2015年09月02日 10時00分53秒 | 国際・政治
 《抗日戦争勝利式典の虚構》

 中国が9月3日に北京で開く抗日戦争勝利70周年記念式典は、歴史の捏造(ねつぞう)に基づく虚構に満ちた行事だ。それを主宰する習近平国家主席も、これに参加する韓国の朴槿恵大統領も欺瞞(ぎまん)的である。

 中国共産党は抗日戦に正面きって参加したわけではないのに「勝利」という虚構を作り、その70周年を祝うという。しかも実際は1万2千人の兵士の行進や戦車、ミサイル、空軍による祝賀飛行などの軍事行進があるようだ。公開する武器の84%は未公開の国産武器になるという。こうなると抗日戦勝利の記念行事ではなく、軍事力を誇示するパレード(中国では公式には「閲兵式」)ではないか。

 南シナ海や東シナ海で力による現状変更を進めている国の軍拡パレードに潘基文国連事務総長や朴大統領が参列するのは、きわめて不適切であり、不愉快でさえある。韓国は日本を相手に戦ってはいない。
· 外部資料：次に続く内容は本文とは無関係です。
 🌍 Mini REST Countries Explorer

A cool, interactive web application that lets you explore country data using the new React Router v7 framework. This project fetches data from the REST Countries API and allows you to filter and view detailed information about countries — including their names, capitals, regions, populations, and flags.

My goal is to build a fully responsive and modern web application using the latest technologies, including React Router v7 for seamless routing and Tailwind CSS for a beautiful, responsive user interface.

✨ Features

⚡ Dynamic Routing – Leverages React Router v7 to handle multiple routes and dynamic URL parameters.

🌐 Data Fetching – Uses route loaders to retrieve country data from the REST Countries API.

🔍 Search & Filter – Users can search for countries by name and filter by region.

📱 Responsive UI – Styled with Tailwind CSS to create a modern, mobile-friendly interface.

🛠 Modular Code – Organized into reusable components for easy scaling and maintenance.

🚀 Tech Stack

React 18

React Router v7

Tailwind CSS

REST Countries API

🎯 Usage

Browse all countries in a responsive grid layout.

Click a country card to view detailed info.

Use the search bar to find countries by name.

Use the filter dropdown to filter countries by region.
韓国は日本の統治下にあり、朝鮮人兵士24万人は日本軍であった。その上、朴大統領の参列は、朝鮮戦争で韓国に対して戦った中国の軍隊に敬意を表することになる。韓国国民は大統領のその姿勢に満足するのだろうか。そして自国を救ってくれた米国への恩義はどこへいったのだろうか。そればかりか、大統領の参列は中国の軍拡を容認することにもなる。
 韓国の対中接近のレベルについては、韓国内でも異なる認識がある。韓国人の多くは、自国が中国の影響下に入っているという説に反論する。そして「経済は中国、安全保障は米国に依存、と分けている。対米関係を弱める意図はない」(韓国語で「安米経中」)と力説する。他方、韓国のマスコミやネットの書き込みでは、朴政権が中国寄りになり過ぎることへの危惧がしばしば論じられている。

 《中国の意向に逆らえない韓国》

 韓国の輸出総額に占める対中輸出比は26・1%、輸入総額に占める比率は16・1%で、対中輸出は対米、対日を合わせた比率17・3%よりはるかに大きい(ジェトロ、2013年統計)。また国内総生産に占める貿易額の比率は81・2%ときわめて高い(グローバルノート、2014年)。
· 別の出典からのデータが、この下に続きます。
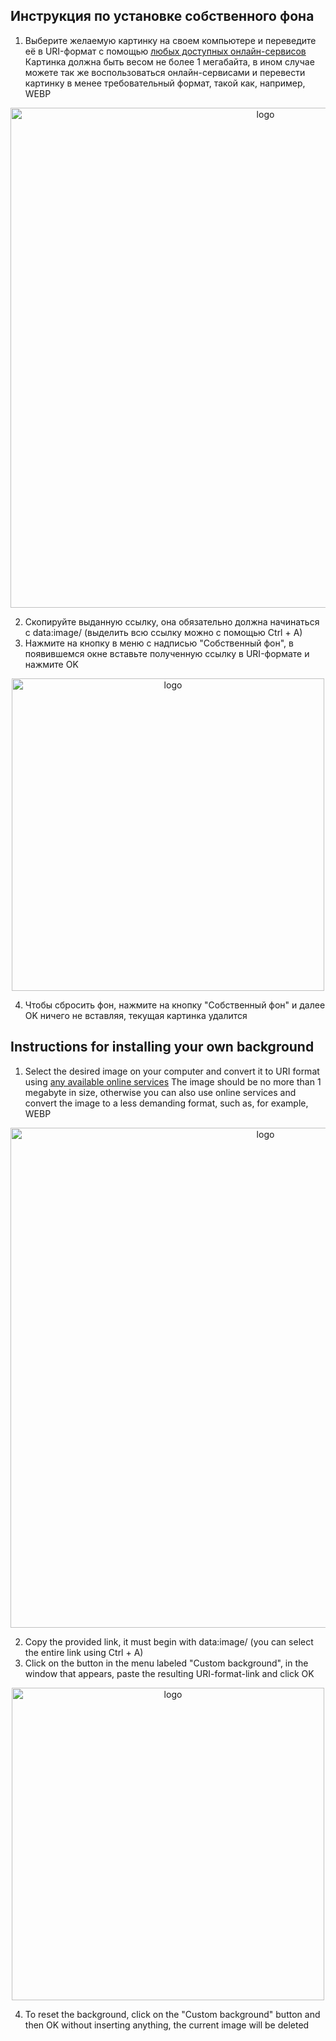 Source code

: ## Инструкция по установке собственного фона
1. Выберите желаемую картинку на своем компьютере и переведите её в URI-формат с помощью [любых доступных онлайн-сервисов](https://ru.inettools.net/image/konverter-izobrajeniya-v-data-uri)
Картинка должна быть весом не более 1 мегабайта, в ином случае можете так же воспользоваться онлайн-сервисами и перевести картинку в менее требовательный формат, такой как, например, WEBP

<p align="center"><img src="https://github.com/user-attachments/assets/aaab8d2b-3cf8-415f-aa83-f278708e9a39" alt="logo" style="width: 800px"/></p>

2. Скопируйте выданную ссылку, она обязательно должна начинаться с data:image/ (выделить всю ссылку можно с помощью Ctrl + A)
3. Нажмите на кнопку в меню с надписью "Собственный фон", в появившемся окне вставьте полученную ссылку в URI-формате и нажмите OK

<p align="center"><img src="https://github.com/user-attachments/assets/65361b9e-47ef-404c-9eb1-ef2648f68a6d" alt="logo" style="width: 500px"/></p>

4. Чтобы сбросить фон, нажмите на кнопку "Собственный фон" и далее OK ничего не вставляя, текущая картинка удалится

## Instructions for installing your own background
1. Select the desired image on your computer and convert it to URI format using [any available online services]([https://ru.inettools.net/image/konverter-izobrajeniya-v-data-uri)
The image should be no more than 1 megabyte in size, otherwise you can also use online services and convert the image to a less demanding format, such as, for example, WEBP

<p align="center"><img src="https://github.com/user-attachments/assets/aaab8d2b-3cf8-415f-aa83-f278708e9a39" alt="logo" style="width: 800px"/></p>

2. Copy the provided link, it must begin with data:image/ (you can select the entire link using Ctrl + A)
3. Click on the button in the menu labeled "Custom background", in the window that appears, paste the resulting URI-format-link and click OK

<p align="center"><img src="https://github.com/user-attachments/assets/2b4fc8fb-2c3a-4d75-bcca-c611339b8b23" alt="logo" style="width: 500px"/></p>

4. To reset the background, click on the "Custom background" button and then OK without inserting anything, the current image will be deleted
 さらに韓国は政治、安全保障分野においても、中国の意向に反する行動はとれなくなっている。今回の朴大統領の抗日式典参加がその例である。同大統領は米国と中国の間にあって式典参加には苦慮したと伝えられるが、それでも結局、米国の警告を退け、習国家主席の強い誘いに乗ってしまった。
 米国が韓国に「サード」高高度防衛ミサイルを導入しようとしたときも、中国はそれが自国にも向けられることを理由に導入に強く反対し、韓国は結局、中国の意向に沿った。韓国は去る3月にも、米国の反対を押し切って中国が提唱するアジアインフラ投資銀行(AIIB)に参加した。

 昨年11月に北京で開催されたアジア太平洋経済協力会議(APEC)首脳会議の際に、習国家主席が愛想の悪い顔をしながらも安倍晋三首相と25分も話し合ったことは、韓国にはショックであったといわれる。去る6月の日韓国交正常化50周年記念の折には朴大統領は歴史認識と政治・外交とを離して協議する姿勢を見せ、日韓関係改善の兆しが見えた。また8月14日の「安倍談話」に対しても韓国も中国も抑制した反応を示した。
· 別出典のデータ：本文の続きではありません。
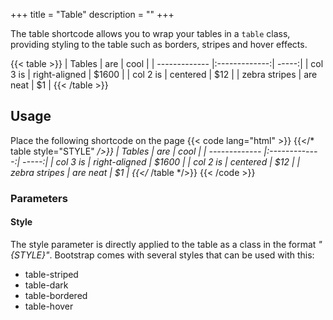 +++
title = "Table"
description = ""
+++

The table shortcode allows you to wrap your tables in a <code>table</code> class, providing styling to the table such as borders, stripes and hover effects.

{{< table >}}
| Tables        | are           | cool  |
| ------------- |:-------------:| -----:|
| col 3 is      | right-aligned | $1600 |
| col 2 is      | centered      |   $12 |
| zebra stripes | are neat      |    $1 |
{{< /table >}}

## Usage
Place the following shortcode on the page
{{< code lang="html" >}}
{{</* table style="STYLE" */>}}
| Tables        | are           | cool  |
| ------------- |:-------------:| -----:|
| col 3 is      | right-aligned | $1600 |
| col 2 is      | centered      |   $12 |
| zebra stripes | are neat      |    $1 |
{{</* /table */>}}
{{< /code >}}

### Parameters
#### Style
The style parameter is directly applied to the table as a class in the format *"{STYLE}"*. Bootstrap comes with several styles that can be used with this:
- table-striped
- table-dark
- table-bordered
- table-hover
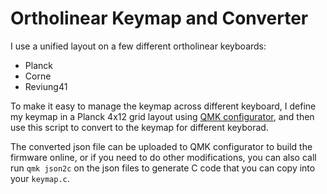 # Ortholinear Keymap and Converter

I use a unified layout on a few different ortholinear keyboards:

* Planck
* Corne
* Reviung41

To make it easy to manage the keymap across different keyboard, I define
my keymap in a Planck 4x12 grid layout using 
[QMK configurator](https://config.qmk.fm/#/planck/rev6/LAYOUT_planck_grid), 
and then use this script to convert to the keymap for different keyborad.

The converted json file can be uploaded to QMK configurator to build the
firmware online, or if you need to do other modifications, you can also 
call run `qmk json2c` on the json files to generate C code that you can 
copy into your `keymap.c`.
 にも拘(かかわ)らず、9月2日に朴大統領は習国家主席と首脳会談を行い、4日には上海で、戦前の1919年に樹立された「大韓民国臨時政府」の跡地にある記念館での、中韓合同抗日記念式典に臨むとのことである。
 《崩れるパワーバランス》

 東アジアの安全保障を考える際、韓国は米国、ロシア、日本などとの関係を維持し、大国間のバランスを取ろうとするであろうが、長期的には中国の影響下に入ると想定すべきである。韓国は米国と中国の両方に「いい顔」を見せながら、中国への依存度を決定的に深めていきそうだ。

 8月20日、非武装地帯を挟んで南北間の軍事的緊張が高まり、これを回避するため開かれた南北協議が25日に北朝鮮側の譲歩で決着した。朴大統領の強硬姿勢が奏功したことになっているが、その背後には中国の北への圧力と南への保証があったと見るべきである。

 他方、北朝鮮の体制崩壊を懸念する中国が、中朝国境に人民解放軍を集結させて、住民の中国側脱出阻止に備えているといわれる。

 中国と韓国は「協商」ないし「準同盟」に近付いているようだ。中国は韓国主導の半島統一を促すことになりそうだ。南北の軍事的衝突には在韓米軍が韓国軍と共闘して対処するとしても、朝鮮半島が韓国主導で統一に向かえば、中韓は米軍の韓国撤退を促すだろう。そうなれば朝鮮半島は中国の影響下に入ってしまう。

 韓国は日米韓安保協力に熱意を示さず、南シナ海の中国の覇権的行動も一切批判しない。そうした中韓の間に日米が効果的にくさびを打ち込むのでなければ、北東アジアのパワーバランスを不利にしてしまうだろう。